For the word "sending", report how many lines of the records below contain it, and nothing more.

---- Data shown

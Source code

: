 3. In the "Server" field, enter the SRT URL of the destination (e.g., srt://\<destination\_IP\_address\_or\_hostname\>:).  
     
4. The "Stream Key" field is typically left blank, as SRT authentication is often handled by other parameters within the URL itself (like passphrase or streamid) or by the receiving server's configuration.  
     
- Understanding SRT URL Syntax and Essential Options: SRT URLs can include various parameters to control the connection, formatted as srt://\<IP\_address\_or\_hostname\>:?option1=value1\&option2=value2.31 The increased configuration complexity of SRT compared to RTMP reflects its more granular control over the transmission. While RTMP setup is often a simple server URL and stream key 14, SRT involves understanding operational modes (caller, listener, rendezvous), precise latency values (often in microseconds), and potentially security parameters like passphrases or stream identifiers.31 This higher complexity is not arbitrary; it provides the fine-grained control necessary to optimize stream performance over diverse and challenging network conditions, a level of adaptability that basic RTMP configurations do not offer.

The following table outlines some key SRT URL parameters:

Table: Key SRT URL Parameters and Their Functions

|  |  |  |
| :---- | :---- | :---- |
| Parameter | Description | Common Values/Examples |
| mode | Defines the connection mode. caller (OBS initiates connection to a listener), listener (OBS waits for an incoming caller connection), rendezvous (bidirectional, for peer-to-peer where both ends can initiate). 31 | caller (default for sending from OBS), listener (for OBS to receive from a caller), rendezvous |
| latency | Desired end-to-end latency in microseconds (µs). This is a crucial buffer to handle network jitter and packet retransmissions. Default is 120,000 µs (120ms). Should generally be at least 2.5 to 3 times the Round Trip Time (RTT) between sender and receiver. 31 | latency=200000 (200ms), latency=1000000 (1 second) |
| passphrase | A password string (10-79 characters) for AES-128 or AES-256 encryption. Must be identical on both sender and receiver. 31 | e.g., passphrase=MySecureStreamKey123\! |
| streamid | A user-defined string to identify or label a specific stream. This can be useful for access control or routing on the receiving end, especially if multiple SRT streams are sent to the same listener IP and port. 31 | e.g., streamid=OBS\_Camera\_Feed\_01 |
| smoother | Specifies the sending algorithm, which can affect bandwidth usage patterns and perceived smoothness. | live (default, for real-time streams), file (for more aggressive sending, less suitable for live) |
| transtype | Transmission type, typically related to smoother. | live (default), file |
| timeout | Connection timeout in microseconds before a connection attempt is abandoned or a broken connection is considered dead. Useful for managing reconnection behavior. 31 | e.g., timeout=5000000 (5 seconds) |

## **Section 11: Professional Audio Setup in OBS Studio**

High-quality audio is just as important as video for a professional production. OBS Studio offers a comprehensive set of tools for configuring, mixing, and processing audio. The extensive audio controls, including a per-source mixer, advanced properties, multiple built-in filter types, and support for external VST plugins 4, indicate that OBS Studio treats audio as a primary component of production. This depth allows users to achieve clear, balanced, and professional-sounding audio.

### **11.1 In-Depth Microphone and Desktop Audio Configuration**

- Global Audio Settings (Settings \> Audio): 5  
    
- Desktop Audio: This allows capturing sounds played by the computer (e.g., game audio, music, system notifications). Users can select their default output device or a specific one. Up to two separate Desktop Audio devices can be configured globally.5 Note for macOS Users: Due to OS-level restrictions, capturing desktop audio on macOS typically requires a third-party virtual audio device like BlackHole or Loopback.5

--------

- _Finished task_
2